**YOUR INSTRUCTIONS**
Retype each of the records below exactly, leaving the pictures out.

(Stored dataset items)

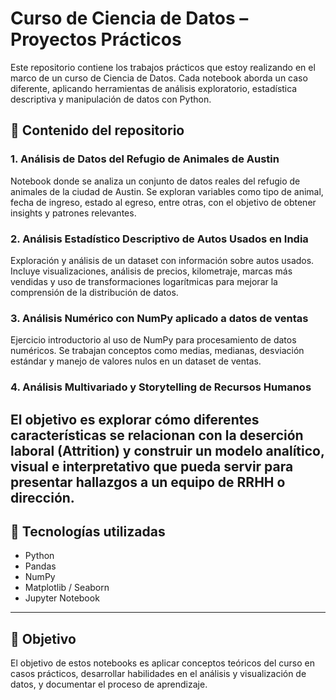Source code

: # Curso de Ciencia de Datos – Proyectos Prácticos

Este repositorio contiene los trabajos prácticos que estoy realizando en el marco de un curso de Ciencia de Datos. Cada notebook aborda un caso diferente, aplicando herramientas de análisis exploratorio, estadística descriptiva y manipulación de datos con Python.

## 📁 Contenido del repositorio

### 1. Análisis de Datos del Refugio de Animales de Austin
Notebook donde se analiza un conjunto de datos reales del refugio de animales de la ciudad de Austin. Se exploran variables como tipo de animal, fecha de ingreso, estado al egreso, entre otras, con el objetivo de obtener insights y patrones relevantes.

### 2. Análisis Estadístico Descriptivo de Autos Usados en India
Exploración y análisis de un dataset con información sobre autos usados. Incluye visualizaciones, análisis de precios, kilometraje, marcas más vendidas y uso de transformaciones logarítmicas para mejorar la comprensión de la distribución de datos.

### 3. Análisis Numérico con NumPy aplicado a datos de ventas
Ejercicio introductorio al uso de NumPy para procesamiento de datos numéricos. Se trabajan conceptos como medias, medianas, desviación estándar y manejo de valores nulos en un dataset de ventas.

### 4. Análisis Multivariado y Storytelling de Recursos Humanos
El objetivo es explorar cómo diferentes características se relacionan con la deserción laboral (Attrition) y construir un modelo analítico, visual e interpretativo que pueda servir para presentar hallazgos a un equipo de RRHH o dirección.
---

## 🔧 Tecnologías utilizadas

- Python
- Pandas
- NumPy
- Matplotlib / Seaborn
- Jupyter Notebook

---

## 🚀 Objetivo

El objetivo de estos notebooks es aplicar conceptos teóricos del curso en casos prácticos, desarrollar habilidades en el análisis y visualización de datos, y documentar el proceso de aprendizaje.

**ANSWER TO THIS PROBLEM**
Source code

: # Curso de Ciencia de Datos – Proyectos Prácticos

Este repositorio contiene los trabajos prácticos que estoy realizando en el marco de un curso de Ciencia de Datos. Cada notebook aborda un caso diferente, aplicando herramientas de análisis exploratorio, estadística descriptiva y manipulación de datos con Python.

## 📁 Contenido del repositorio

### 1. Análisis de Datos del Refugio de Animales de Austin
Notebook donde se analiza un conjunto de datos reales del refugio de animales de la ciudad de Austin. Se exploran variables como tipo de animal, fecha de ingreso, estado al egreso, entre otras, con el objetivo de obtener insights y patrones relevantes.

### 2. Análisis Estadístico Descriptivo de Autos Usados en India
Exploración y análisis de un dataset con información sobre autos usados. Incluye visualizaciones, análisis de precios, kilometraje, marcas más vendidas y uso de transformaciones logarítmicas para mejorar la comprensión de la distribución de datos.

### 3. Análisis Numérico con NumPy aplicado a datos de ventas
Ejercicio introductorio al uso de NumPy para procesamiento de datos numéricos. Se trabajan conceptos como medias, medianas, desviación estándar y manejo de valores nulos en un dataset de ventas.

### 4. Análisis Multivariado y Storytelling de Recursos Humanos
El objetivo es explorar cómo diferentes características se relacionan con la deserción laboral (Attrition) y construir un modelo analítico, visual e interpretativo que pueda servir para presentar hallazgos a un equipo de RRHH o dirección.
---

## 🔧 Tecnologías utilizadas

- Python
- Pandas
- NumPy
- Matplotlib / Seaborn
- Jupyter Notebook

---

## 🚀 Objetivo

El objetivo de estos notebooks es aplicar conceptos teóricos del curso en casos prácticos, desarrollar habilidades en el análisis y visualización de datos, y documentar el proceso de aprendizaje.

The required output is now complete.